===== Data provided
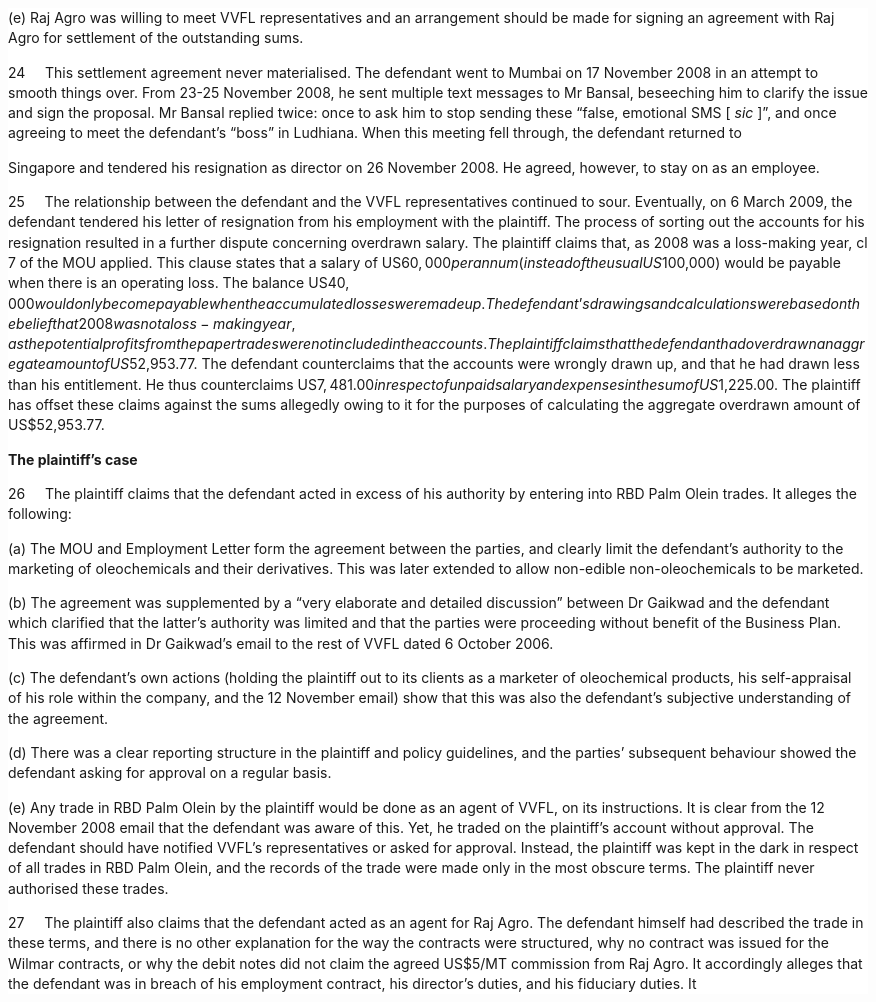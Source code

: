  (e) Raj Agro was willing to meet VVFL representatives and an arrangement should be made for signing an agreement with Raj Agro for settlement of the outstanding sums. 

24     This settlement agreement never materialised. The defendant went to Mumbai on 17 November 2008 in an attempt to smooth things over. From 23-25 November 2008, he sent multiple text messages to Mr Bansal, beseeching him to clarify the issue and sign the proposal. Mr Bansal replied twice: once to ask him to stop sending these “false, emotional SMS [ _sic_ ]”, and once agreeing to meet the defendant’s “boss” in Ludhiana. When this meeting fell through, the defendant returned to 


Singapore and tendered his resignation as director on 26 November 2008. He agreed, however, to stay on as an employee. 

25     The relationship between the defendant and the VVFL representatives continued to sour. Eventually, on 6 March 2009, the defendant tendered his letter of resignation from his employment with the plaintiff. The process of sorting out the accounts for his resignation resulted in a further dispute concerning overdrawn salary. The plaintiff claims that, as 2008 was a loss-making year, cl 7 of the MOU applied. This clause states that a salary of US$60,000 per annum (instead of the usual US$100,000) would be payable when there is an operating loss. The balance US$40,000 would only become payable when the accumulated losses were made up. The defendant’s drawings and calculations were based on the belief that 2008 was not a loss-making year, as the potential profits from the paper trades were not included in the accounts. The plaintiff claims that the defendant had overdrawn an aggregate amount of US$52,953.77. The defendant counterclaims that the accounts were wrongly drawn up, and that he had drawn less than his entitlement. He thus counterclaims US$7,481.00 in respect of unpaid salary and expenses in the sum of US$1,225.00. The plaintiff has offset these claims against the sums allegedly owing to it for the purposes of calculating the aggregate overdrawn amount of US$52,953.77. 

**The plaintiff’s case** 

26     The plaintiff claims that the defendant acted in excess of his authority by entering into RBD Palm Olein trades. It alleges the following: 

 (a) The MOU and Employment Letter form the agreement between the parties, and clearly limit the defendant’s authority to the marketing of oleochemicals and their derivatives. This was later extended to allow non-edible non-oleochemicals to be marketed. 

 (b) The agreement was supplemented by a “very elaborate and detailed discussion” between Dr Gaikwad and the defendant which clarified that the latter’s authority was limited and that the parties were proceeding without benefit of the Business Plan. This was affirmed in Dr Gaikwad’s email to the rest of VVFL dated 6 October 2006. 

 (c) The defendant’s own actions (holding the plaintiff out to its clients as a marketer of oleochemical products, his self-appraisal of his role within the company, and the 12 November email) show that this was also the defendant’s subjective understanding of the agreement. 

 (d) There was a clear reporting structure in the plaintiff and policy guidelines, and the parties’ subsequent behaviour showed the defendant asking for approval on a regular basis. 

 (e) Any trade in RBD Palm Olein by the plaintiff would be done as an agent of VVFL, on its instructions. It is clear from the 12 November 2008 email that the defendant was aware of this. Yet, he traded on the plaintiff’s account without approval. The defendant should have notified VVFL’s representatives or asked for approval. Instead, the plaintiff was kept in the dark in respect of all trades in RBD Palm Olein, and the records of the trade were made only in the most obscure terms. The plaintiff never authorised these trades. 

27     The plaintiff also claims that the defendant acted as an agent for Raj Agro. The defendant himself had described the trade in these terms, and there is no other explanation for the way the contracts were structured, why no contract was issued for the Wilmar contracts, or why the debit notes did not claim the agreed US$5/MT commission from Raj Agro. It accordingly alleges that the defendant was in breach of his employment contract, his director’s duties, and his fiduciary duties. It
==========
Retype each entry precisely. Skip images entirely.

■ Exercise answer ■
Source code

:  (e) Raj Agro was willing to meet VVFL representatives and an arrangement should be made for signing an agreement with Raj Agro for settlement of the outstanding sums. 

24     This settlement agreement never materialised. The defendant went to Mumbai on 17 November 2008 in an attempt to smooth things over. From 23-25 November 2008, he sent multiple text messages to Mr Bansal, beseeching him to clarify the issue and sign the proposal. Mr Bansal replied twice: once to ask him to stop sending these “false, emotional SMS [ _sic_ ]”, and once agreeing to meet the defendant’s “boss” in Ludhiana. When this meeting fell through, the defendant returned to 


Singapore and tendered his resignation as director on 26 November 2008. He agreed, however, to stay on as an employee. 

25     The relationship between the defendant and the VVFL representatives continued to sour. Eventually, on 6 March 2009, the defendant tendered his letter of resignation from his employment with the plaintiff. The process of sorting out the accounts for his resignation resulted in a further dispute concerning overdrawn salary. The plaintiff claims that, as 2008 was a loss-making year, cl 7 of the MOU applied. This clause states that a salary of US$60,000 per annum (instead of the usual US$100,000) would be payable when there is an operating loss. The balance US$40,000 would only become payable when the accumulated losses were made up. The defendant’s drawings and calculations were based on the belief that 2008 was not a loss-making year, as the potential profits from the paper trades were not included in the accounts. The plaintiff claims that the defendant had overdrawn an aggregate amount of US$52,953.77. The defendant counterclaims that the accounts were wrongly drawn up, and that he had drawn less than his entitlement. He thus counterclaims US$7,481.00 in respect of unpaid salary and expenses in the sum of US$1,225.00. The plaintiff has offset these claims against the sums allegedly owing to it for the purposes of calculating the aggregate overdrawn amount of US$52,953.77. 

**The plaintiff’s case** 

26     The plaintiff claims that the defendant acted in excess of his authority by entering into RBD Palm Olein trades. It alleges the following: 

 (a) The MOU and Employment Letter form the agreement between the parties, and clearly limit the defendant’s authority to the marketing of oleochemicals and their derivatives. This was later extended to allow non-edible non-oleochemicals to be marketed. 

 (b) The agreement was supplemented by a “very elaborate and detailed discussion” between Dr Gaikwad and the defendant which clarified that the latter’s authority was limited and that the parties were proceeding without benefit of the Business Plan. This was affirmed in Dr Gaikwad’s email to the rest of VVFL dated 6 October 2006. 

 (c) The defendant’s own actions (holding the plaintiff out to its clients as a marketer of oleochemical products, his self-appraisal of his role within the company, and the 12 November email) show that this was also the defendant’s subjective understanding of the agreement. 

 (d) There was a clear reporting structure in the plaintiff and policy guidelines, and the parties’ subsequent behaviour showed the defendant asking for approval on a regular basis. 

 (e) Any trade in RBD Palm Olein by the plaintiff would be done as an agent of VVFL, on its instructions. It is clear from the 12 November 2008 email that the defendant was aware of this. Yet, he traded on the plaintiff’s account without approval. The defendant should have notified VVFL’s representatives or asked for approval. Instead, the plaintiff was kept in the dark in respect of all trades in RBD Palm Olein, and the records of the trade were made only in the most obscure terms. The plaintiff never authorised these trades. 

27     The plaintiff also claims that the defendant acted as an agent for Raj Agro. The defendant himself had described the trade in these terms, and there is no other explanation for the way the contracts were structured, why no contract was issued for the Wilmar contracts, or why the debit notes did not claim the agreed US$5/MT commission from Raj Agro. It accordingly alleges that the defendant was in breach of his employment contract, his director’s duties, and his fiduciary duties. It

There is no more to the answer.